Bioconductor / BiocParallel

Bioconductor facilities for parallel evaluation
https://bioconductor.org/packages/BiocParallel
65 stars 29 forks source link

Error using conflicted with BiocParallel in R4.2.0 #223

Closed hxin closed 1 year ago

hxin commented 1 year ago

Hi,

We have used conflict package with BiocParallel in our pipeline without issue with R 4.0.3. We recently updated R to 4.2.0 we get an error as below: Error: worker evaluation failed: there is no package called ‘.conflicts’
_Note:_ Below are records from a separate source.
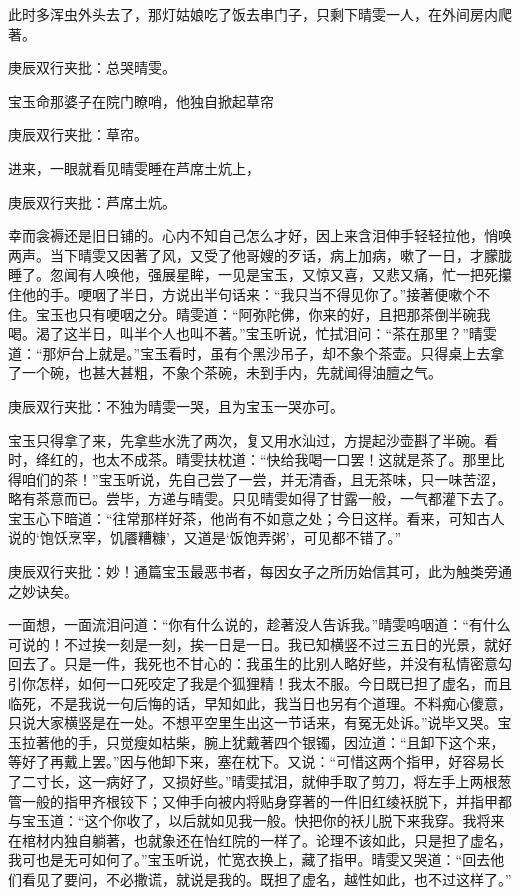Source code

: \begin{parag}


    此时多浑虫外头去了，那灯姑娘吃了饭去串门子，只剩下晴雯一人，在外间房内爬著。\begin{note}庚辰双行夹批：总哭晴雯。\end{note}宝玉命那婆子在院门瞭哨，他独自掀起草帘\begin{note}庚辰双行夹批：草帘。\end{note}进来，一眼就看见晴雯睡在芦席土炕上，\begin{note}庚辰双行夹批：芦席土炕。\end{note}幸而衾褥还是旧日铺的。心内不知自己怎么才好，因上来含泪伸手轻轻拉他，悄唤两声。当下晴雯又因著了风，又受了他哥嫂的歹话，病上加病，嗽了一日，才朦胧睡了。忽闻有人唤他，强展星眸，一见是宝玉，又惊又喜，又悲又痛，忙一把死攥住他的手。哽咽了半日，方说出半句话来：“我只当不得见你了。”接著便嗽个不住。宝玉也只有哽咽之分。晴雯道：“阿弥陀佛，你来的好，且把那茶倒半碗我喝。渴了这半日，叫半个人也叫不著。”宝玉听说，忙拭泪问：“茶在那里？”晴雯道：“那炉台上就是。”宝玉看时，虽有个黑沙吊子，却不象个茶壶。只得桌上去拿了一个碗，也甚大甚粗，不象个茶碗，未到手内，先就闻得油膻之气。\begin{note}庚辰双行夹批：不独为晴雯一哭，且为宝玉一哭亦可。\end{note}宝玉只得拿了来，先拿些水洗了两次，复又用水汕过，方提起沙壶斟了半碗。看时，绛红的，也太不成茶。晴雯扶枕道：“快给我喝一口罢！这就是茶了。那里比得咱们的茶！”宝玉听说，先自己尝了一尝，并无清香，且无茶味，只一味苦涩，略有茶意而已。尝毕，方递与晴雯。只见晴雯如得了甘露一般，一气都灌下去了。宝玉心下暗道：“往常那样好茶，他尚有不如意之处；今日这样。看来，可知古人说的‘饱饫烹宰，饥餍糟糠’，又道是‘饭饱弄粥’，可见都不错了。”\begin{note}庚辰双行夹批：妙！通篇宝玉最恶书者，每因女子之所历始信其可，此为触类旁通之妙诀矣。\end{note}一面想，一面流泪问道：“你有什么说的，趁著没人告诉我。”晴雯呜咽道：“有什么可说的！不过挨一刻是一刻，挨一日是一日。我已知横竖不过三五日的光景，就好回去了。只是一件，我死也不甘心的：我虽生的比别人略好些，并没有私情密意勾引你怎样，如何一口死咬定了我是个狐狸精！我太不服。今日既已担了虚名，而且临死，不是我说一句后悔的话，早知如此，我当日也另有个道理。不料痴心傻意，只说大家横竖是在一处。不想平空里生出这一节话来，有冤无处诉。”说毕又哭。宝玉拉著他的手，只觉瘦如枯柴，腕上犹戴著四个银镯，因泣道：“且卸下这个来，等好了再戴上罢。”因与他卸下来，塞在枕下。又说：“可惜这两个指甲，好容易长了二寸长，这一病好了，又损好些。”晴雯拭泪，就伸手取了剪刀，将左手上两根葱管一般的指甲齐根铰下；又伸手向被内将贴身穿著的一件旧红绫袄脱下，并指甲都与宝玉道：“这个你收了，以后就如见我一般。快把你的袄儿脱下来我穿。我将来在棺材内独自躺著，也就象还在怡红院的一样了。论理不该如此，只是担了虚名，我可也是无可如何了。”宝玉听说，忙宽衣换上，藏了指甲。晴雯又哭道：“回去他们看见了要问，不必撒谎，就说是我的。既担了虚名，越性如此，也不过这样了。”
\end{parag}


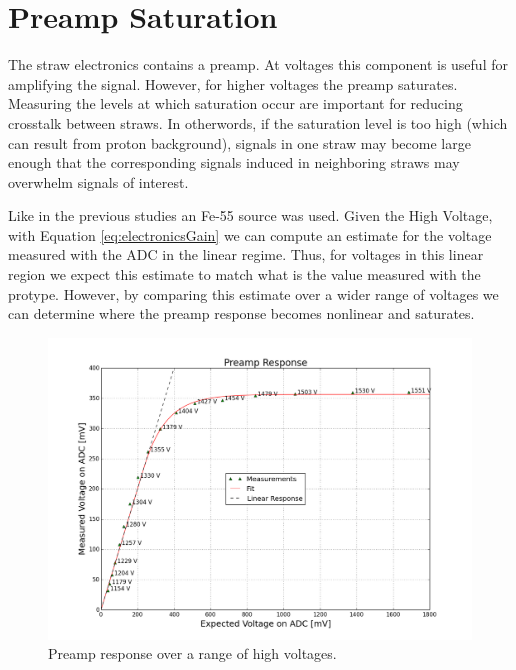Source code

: \section{Preamp Saturation \label{sec:preampSaturation}}
The straw electronics contains a preamp. At voltages this component is useful for amplifying the signal. However, for higher voltages the preamp saturates. Measuring the levels at which saturation occur are important for reducing crosstalk between straws. In otherwords, if the saturation level is too high (which can result from proton background), signals in one straw may become large enough that the corresponding signals induced in neighboring straws may overwhelm signals of interest. 

Like in the previous studies an Fe-55 source was used. %
Given the High Voltage, with Equation \ref{eq:electronicsGain} we can compute an estimate for the voltage measured with the ADC in the linear regime. Thus, for voltages in this linear region we expect this estimate to match what is the value measured with the protype. However, by comparing this estimate over a wider range of voltages we can determine where the preamp response becomes nonlinear and saturates.

\begin{figure}[htp!]
    \centering
    \includegraphics[scale=0.4]{Images2/preampResponse.png}
    \caption{Preamp response over a range of high voltages.}
    \label{fig:preampResponse}
\end{figure} 

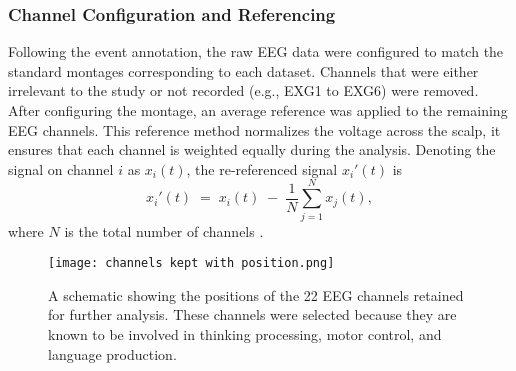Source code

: \documentclass[pdflatex,sn-mathphys-num]{sn-jnl}%
\theoremstyle{thmstyleone}%
\theoremstyle{thmstyletwo}%
\theoremstyle{thmstylethree}%
\begin{document}


\subsubsection{Channel Configuration and Referencing}\label{subsec4}

Following the event annotation, the raw EEG data were configured to match the standard montages corresponding to each dataset. Channels that were either irrelevant to the study or not recorded (e.g., EXG1 to EXG6) were removed. After configuring the montage, an average reference was applied to the remaining EEG channels. This reference method normalizes the voltage across the scalp, it ensures that each channel is weighted equally during the analysis.  Denoting the signal on channel \(i\) as \(x_i(t)\), the re-referenced signal \(x_i'(t)\) is
\[
  x_i'(t)\;=\;x_i(t)\;-\;\frac{1}{N}\sum_{j=1}^{N}x_j(t),
\]
where \(N\) is the total number of channels \cite{Ferree2006}.  

\begin{figure}[H]
    \centering
    \texttt{[image: channels kept with position.png]}
    \caption{A schematic showing the positions of the 22 EEG channels retained for further analysis. These channels were selected because they are known to be involved in thinking processing, motor control, and language production.}
    \label{fig:channels kept with position}
\end{figure}


\end{document}
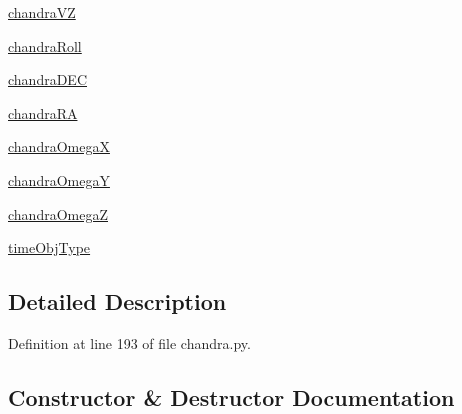 \begin{DoxyCompactItemize}
\item 
\hyperlink{classmodest_1_1spacecraft_1_1chandra_1_1ChandraDynamics_a716ee8b96a2e1346ae371426fe373a2d}{chandra\+VZ}
\item 
\hyperlink{classmodest_1_1spacecraft_1_1chandra_1_1ChandraDynamics_a59c8f88f8efb46c21dc9196d67ff2b1e}{chandra\+Roll}
\item 
\hyperlink{classmodest_1_1spacecraft_1_1chandra_1_1ChandraDynamics_a5482dfa924b463375b2275805d0adb5e}{chandra\+D\+EC}
\item 
\hyperlink{classmodest_1_1spacecraft_1_1chandra_1_1ChandraDynamics_a6d00225ae1c0689ba29e2acb5dd37b23}{chandra\+RA}
\item 
\hyperlink{classmodest_1_1spacecraft_1_1chandra_1_1ChandraDynamics_afbde5ed043208401d1391e2508470a55}{chandra\+OmegaX}
\item 
\hyperlink{classmodest_1_1spacecraft_1_1chandra_1_1ChandraDynamics_afa3400f2f4c4eece1e7f30b4b2417caa}{chandra\+OmegaY}
\item 
\hyperlink{classmodest_1_1spacecraft_1_1chandra_1_1ChandraDynamics_acafb15d9219d4132e86060714b665f1b}{chandra\+OmegaZ}
\item 
\hyperlink{classmodest_1_1spacecraft_1_1chandra_1_1ChandraDynamics_abe97d4114895e675fc0e5088235d8c9c}{time\+Obj\+Type}
\end{DoxyCompactItemize}


\subsection{Detailed Description}


Definition at line 193 of file chandra.\+py.



\subsection{Constructor \& Destructor Documentation}
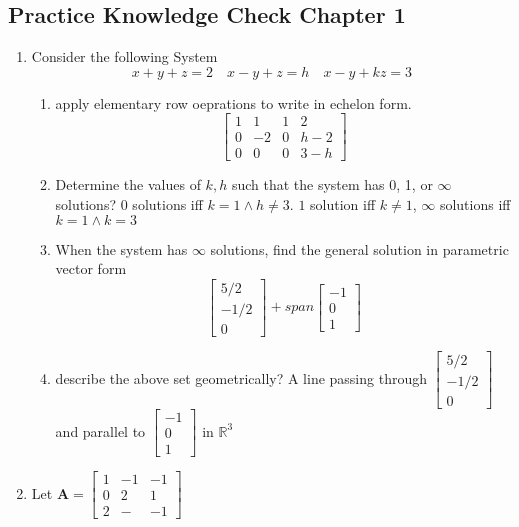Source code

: \documentclass[11pt]{article}
\begin{document}
\subsection{Practice Knowledge Check Chapter 1}
\begin{enumerate}
  \item Consider the following System \[x + y + z = 2 \quad x - y + z = h \quad x - y + kz = 3 \]
        \begin{enumerate}
          \item apply elementary row oeprations to write in echelon form.
                \[\begin{bmatrix} 1 & 1 & 1 & 2 \\ 0 & -2 & 0 & h-2 \\ 0 & 0 & 0 & 3-h \end{bmatrix}\]
          \item Determine the values of $k, h$ such that the system has 0, 1, or $\infty$ solutions?
                $0$ solutions iff $k=1 \land h \neq 3$. $1$ solution iff $k \neq 1$, $\infty$ solutions
                iff $k=1 \land k=3$
          \item When the system has $\infty$ solutions, find the general solution in parametric vector form
                \[\begin{bmatrix} 5/2 \\ -1/2 \\ 0 \end{bmatrix} + span \begin{bmatrix} -1 \\ 0 \\1 \end{bmatrix}\]
          \item describe the above set geometrically?
                A line passing through $\begin{bmatrix} 5/2 \\ -1/2 \\ 0 \end{bmatrix}$ and parallel to $\begin{bmatrix} -1 \\ 0 \\ 1 \end{bmatrix}$
                in $\mathbb{R}^{3}$
        \end{enumerate}
         \item Let $\mathbf{A} = \begin{bmatrix} 1 & -1 & -1 \\ 0 & 2 & 1 \\ 2 & - & -1 \end{bmatrix}$

\end{enumerate}
\end{document}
I have reported the issue in the conflict repository with detail to reproduce the issue at here, however just want to also mention it here as I am not sure if the issue is rooted in the conflict package or in BioParallel.

Thanks

mtmorgan commented 1 year ago

Thanks, I responded to the conflicted issue with comment https://github.com/r-lib/conflicted/issues/71#issuecomment-1269729941


A recent version of BiocParallel tries to be 'smarter' about automatically exporting variables used in the parallel function. Turn this behavior off by adding exportvariables = FALSE to the SnowParam() object

> bplapply(c(1:2), prepare_worker, BPPARAM = SnowParam())
Error: BiocParallel errors
  2 remote errors, element index: 1, 2
  0 unevaluated and other errors
  first remote error:
Error: worker evaluation failed:
  there is no package called ‘.conflicts’
> bplapply(c(1:2), prepare_worker, BPPARAM = SnowParam(exportvariables=FALSE))
[[1]]
[1] "conflicted" "stats"      "graphics"   "grDevices"  "utils"
[6] "datasets"   "methods"    "base"

[[2]]
[1] "conflicted" "stats"      "graphics"   "grDevices"  "utils"
[6] "datasets"   "methods"    "base"

Thanks for the simple reproducible example!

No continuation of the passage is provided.